We found several significant changes in the older individuals in regulatory elements of CD4+ and CD8+ T cells. After in vitro stimulation the proportion of activated CD8+ T cells from older individuals was significantly increased in CTLA-4 and decreased PD-1 and Tim-3. These differences could have ramifications to autoimmunity as well as immunology against infection and tumors.

Methods

Peripheral blood mononuclear cells (PBMC) were isolated and cryopreserved from older adults (n = 27, mean age 86 years, ranging from 69 through 94 years) and younger adult controls (n = 37, mean age 34 years, ranging from 22 to 44 years) after obtaining informed consent using the protocols approved by the Institutional Review Boards of the Veterans Affairs Hospital in Cleveland and Case Western Reserve University [16]. Individuals on immunomodulatory medications (steroids, chemotherapy, cytokine inhibitors), with recent infection or hospitalization were excluded.
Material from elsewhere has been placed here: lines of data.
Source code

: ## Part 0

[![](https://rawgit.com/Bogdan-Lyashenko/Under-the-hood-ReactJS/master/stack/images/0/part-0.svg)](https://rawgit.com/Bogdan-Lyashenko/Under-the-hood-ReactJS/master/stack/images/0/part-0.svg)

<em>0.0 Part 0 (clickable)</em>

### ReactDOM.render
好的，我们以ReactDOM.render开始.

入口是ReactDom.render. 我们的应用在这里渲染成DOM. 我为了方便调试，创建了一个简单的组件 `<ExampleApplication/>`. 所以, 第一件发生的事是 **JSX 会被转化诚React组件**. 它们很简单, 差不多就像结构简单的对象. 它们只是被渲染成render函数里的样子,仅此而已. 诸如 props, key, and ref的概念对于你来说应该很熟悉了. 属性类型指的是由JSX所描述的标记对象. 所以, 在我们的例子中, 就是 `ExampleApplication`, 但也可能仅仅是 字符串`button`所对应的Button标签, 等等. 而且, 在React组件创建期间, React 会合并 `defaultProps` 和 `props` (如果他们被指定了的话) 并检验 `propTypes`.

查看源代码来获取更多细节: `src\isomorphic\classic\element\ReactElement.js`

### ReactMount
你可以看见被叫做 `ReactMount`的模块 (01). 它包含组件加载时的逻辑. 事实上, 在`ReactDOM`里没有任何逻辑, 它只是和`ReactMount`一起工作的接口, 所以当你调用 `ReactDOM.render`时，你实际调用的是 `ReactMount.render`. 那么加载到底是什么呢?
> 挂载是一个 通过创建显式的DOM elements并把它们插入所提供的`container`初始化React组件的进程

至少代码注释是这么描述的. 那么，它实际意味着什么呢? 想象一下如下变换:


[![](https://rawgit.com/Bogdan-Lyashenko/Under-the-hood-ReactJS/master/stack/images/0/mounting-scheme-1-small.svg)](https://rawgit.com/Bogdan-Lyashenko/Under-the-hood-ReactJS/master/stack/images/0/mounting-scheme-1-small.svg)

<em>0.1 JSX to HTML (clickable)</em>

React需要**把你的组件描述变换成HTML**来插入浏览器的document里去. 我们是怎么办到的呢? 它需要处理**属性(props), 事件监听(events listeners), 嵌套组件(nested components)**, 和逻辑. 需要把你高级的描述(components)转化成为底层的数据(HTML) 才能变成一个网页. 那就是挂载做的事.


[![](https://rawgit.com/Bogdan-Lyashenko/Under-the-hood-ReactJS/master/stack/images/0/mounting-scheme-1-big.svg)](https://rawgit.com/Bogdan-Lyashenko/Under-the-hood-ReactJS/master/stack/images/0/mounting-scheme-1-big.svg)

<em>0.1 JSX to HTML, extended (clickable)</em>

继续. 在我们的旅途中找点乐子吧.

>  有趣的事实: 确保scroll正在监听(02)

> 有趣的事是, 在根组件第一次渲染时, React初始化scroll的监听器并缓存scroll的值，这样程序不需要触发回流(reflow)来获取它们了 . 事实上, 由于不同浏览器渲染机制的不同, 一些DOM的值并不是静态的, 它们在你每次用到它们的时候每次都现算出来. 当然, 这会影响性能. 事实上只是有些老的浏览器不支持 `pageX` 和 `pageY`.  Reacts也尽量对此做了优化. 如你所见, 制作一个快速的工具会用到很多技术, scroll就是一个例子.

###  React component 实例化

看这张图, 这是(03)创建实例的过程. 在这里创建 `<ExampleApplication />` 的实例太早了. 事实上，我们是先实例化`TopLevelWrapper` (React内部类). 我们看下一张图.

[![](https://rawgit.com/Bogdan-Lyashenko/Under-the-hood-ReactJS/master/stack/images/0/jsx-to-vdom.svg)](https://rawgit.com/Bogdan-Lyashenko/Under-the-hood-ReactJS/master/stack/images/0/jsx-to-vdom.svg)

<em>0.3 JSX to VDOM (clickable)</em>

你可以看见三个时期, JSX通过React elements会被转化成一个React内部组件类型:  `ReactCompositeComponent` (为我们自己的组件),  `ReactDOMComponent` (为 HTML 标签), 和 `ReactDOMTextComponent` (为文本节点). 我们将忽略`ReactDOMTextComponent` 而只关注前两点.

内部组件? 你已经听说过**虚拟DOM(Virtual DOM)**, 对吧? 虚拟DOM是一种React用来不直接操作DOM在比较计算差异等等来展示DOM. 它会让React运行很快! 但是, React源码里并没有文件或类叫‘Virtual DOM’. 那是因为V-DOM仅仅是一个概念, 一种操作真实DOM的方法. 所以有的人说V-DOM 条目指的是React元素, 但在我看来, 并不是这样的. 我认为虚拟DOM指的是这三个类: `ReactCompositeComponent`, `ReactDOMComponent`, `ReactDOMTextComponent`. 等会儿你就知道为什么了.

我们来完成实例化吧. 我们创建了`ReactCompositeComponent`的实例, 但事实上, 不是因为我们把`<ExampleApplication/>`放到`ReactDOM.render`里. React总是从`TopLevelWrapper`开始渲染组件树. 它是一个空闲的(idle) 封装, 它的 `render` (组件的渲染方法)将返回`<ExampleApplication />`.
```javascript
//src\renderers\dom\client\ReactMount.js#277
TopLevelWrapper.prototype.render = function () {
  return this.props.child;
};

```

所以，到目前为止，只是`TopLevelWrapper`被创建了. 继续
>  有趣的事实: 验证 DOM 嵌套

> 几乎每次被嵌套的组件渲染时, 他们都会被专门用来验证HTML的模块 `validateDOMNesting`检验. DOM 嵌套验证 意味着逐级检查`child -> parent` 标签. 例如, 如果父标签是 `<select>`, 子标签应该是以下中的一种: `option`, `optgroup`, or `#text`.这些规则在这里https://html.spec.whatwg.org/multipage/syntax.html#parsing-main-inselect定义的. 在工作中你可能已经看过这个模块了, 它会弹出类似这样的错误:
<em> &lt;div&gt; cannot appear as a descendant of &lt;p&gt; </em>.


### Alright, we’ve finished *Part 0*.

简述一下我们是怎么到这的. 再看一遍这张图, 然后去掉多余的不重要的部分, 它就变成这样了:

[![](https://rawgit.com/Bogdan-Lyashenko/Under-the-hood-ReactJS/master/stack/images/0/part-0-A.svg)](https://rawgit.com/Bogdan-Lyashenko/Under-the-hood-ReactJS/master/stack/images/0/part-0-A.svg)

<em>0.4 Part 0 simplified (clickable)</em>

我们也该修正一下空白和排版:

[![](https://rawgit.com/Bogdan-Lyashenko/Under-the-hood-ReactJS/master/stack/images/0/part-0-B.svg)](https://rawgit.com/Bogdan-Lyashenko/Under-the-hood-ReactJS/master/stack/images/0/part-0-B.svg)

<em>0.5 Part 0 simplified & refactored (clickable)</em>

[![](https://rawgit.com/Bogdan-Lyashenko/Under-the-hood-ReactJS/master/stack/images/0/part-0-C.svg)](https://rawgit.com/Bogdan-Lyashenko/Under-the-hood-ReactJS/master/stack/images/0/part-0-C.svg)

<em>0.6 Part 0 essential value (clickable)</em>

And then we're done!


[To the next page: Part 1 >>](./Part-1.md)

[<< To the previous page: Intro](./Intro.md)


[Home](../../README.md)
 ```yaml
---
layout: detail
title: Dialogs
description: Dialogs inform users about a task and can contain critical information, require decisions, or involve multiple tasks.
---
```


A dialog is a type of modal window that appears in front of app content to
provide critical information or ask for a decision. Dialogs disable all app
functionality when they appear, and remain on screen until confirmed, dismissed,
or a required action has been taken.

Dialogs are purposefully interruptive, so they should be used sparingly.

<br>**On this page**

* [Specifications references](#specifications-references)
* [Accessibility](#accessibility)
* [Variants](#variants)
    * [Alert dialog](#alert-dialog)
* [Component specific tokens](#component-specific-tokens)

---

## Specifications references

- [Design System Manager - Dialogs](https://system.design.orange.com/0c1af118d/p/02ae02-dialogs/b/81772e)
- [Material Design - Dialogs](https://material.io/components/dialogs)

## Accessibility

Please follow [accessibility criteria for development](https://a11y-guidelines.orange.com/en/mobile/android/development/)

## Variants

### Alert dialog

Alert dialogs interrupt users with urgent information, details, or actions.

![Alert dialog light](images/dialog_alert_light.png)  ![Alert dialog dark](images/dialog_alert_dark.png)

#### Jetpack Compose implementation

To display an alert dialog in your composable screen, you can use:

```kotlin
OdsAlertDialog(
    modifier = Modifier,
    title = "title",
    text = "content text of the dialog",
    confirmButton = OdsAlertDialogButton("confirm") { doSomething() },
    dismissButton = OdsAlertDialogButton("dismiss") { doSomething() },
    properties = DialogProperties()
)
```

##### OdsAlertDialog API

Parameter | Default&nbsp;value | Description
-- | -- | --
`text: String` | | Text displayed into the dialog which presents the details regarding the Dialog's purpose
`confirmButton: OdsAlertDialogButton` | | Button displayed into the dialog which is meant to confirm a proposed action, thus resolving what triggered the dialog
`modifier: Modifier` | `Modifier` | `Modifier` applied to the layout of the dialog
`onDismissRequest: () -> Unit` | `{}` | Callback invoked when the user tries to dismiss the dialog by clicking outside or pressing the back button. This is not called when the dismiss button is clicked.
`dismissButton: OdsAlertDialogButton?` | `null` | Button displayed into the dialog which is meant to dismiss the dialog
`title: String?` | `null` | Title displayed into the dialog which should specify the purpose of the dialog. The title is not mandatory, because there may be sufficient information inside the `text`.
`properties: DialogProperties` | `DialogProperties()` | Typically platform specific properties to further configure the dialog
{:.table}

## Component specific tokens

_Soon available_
The older group primarily consisted of patients from the Cleveland VA outpatient geriatric clinic and the younger subjects were staff and students at the Cleveland VA and Case Western Reserve University. After thawing, PBMC were cultured for 3 days with or without the mitogen Staphylococcal enterotoxin B (SEB) at 1 μg/ml. Cells were stained on days 0 and 3 with a viability dye (fixable LIVE/DEAD violet, Invitrogen), CD8-V500 (BD Biosciences), anti-CD3 APC/CY7, CD4-Alexa 700, CD25-PE/CY7, anti-PD-1-PerCP/CY5.5, ICOS-FITC, CTLA4-APC, and Tim-3-PE (Biolegend). Staining for CTLA-4 was performed using Cytofix/cytoperm reagents (BD Biosciences) according to the manufacture’s instructions while all other markers were stained only for surface expression. CTLA-4 is only transiently upregulated on the cell surface and intracellular staining methods must be employed to measure the true magnitude of activation-induced upregulation [17]. Data was acquired on a LSR-II flow cytometer and analyzed using FlowJo software (Tree Star).

Comparison was made between the resting non-activated cells at day 0 and the activated CD25+ T-cells blasts at day 3. CD3+ cells were gated by size and then live dead staining. Cells were then subtyped into CD8+ and CD4+ T-cells. They were analyzed in FlowJo using the Overton method to determine the percent positive cells above isotype control. The reported MFI of PD-1, ICOS, CTLA-4 and Tim-3 has the MFI of the isotype-control stained cells subtracted. Statistical analysis was performed with SPSS (IBM) using t-tests. Levene’s test for equality of variances was applied to each comparison and the appropriate t-test results chosen.

Abbreviations

CTLA-4: Cytotoxic T-Lymphocyte Antigen 4; ICOS: Inducible T-cell costimulator; MFI: Mean fluorescence intensity; PD-1: Programmed cell death protein 1; Tim-2: T cell immunoglobulin and mucin protein 3.

Competing interests

The authors have no competing interests to report.

Authors’ contributions

DHC conceived of the project and directed the study design. HEC, DNM, and HA performed the experiments. CB performed the statistics. KEP and DHC performed the final analysis of the data and wrote the paper. All authors read and approved the final manuscript.

Acknowledgments

This work supported by grant CSR&D VA Merit, VA VISN10 GRECC, AI-80313, and AI-36219.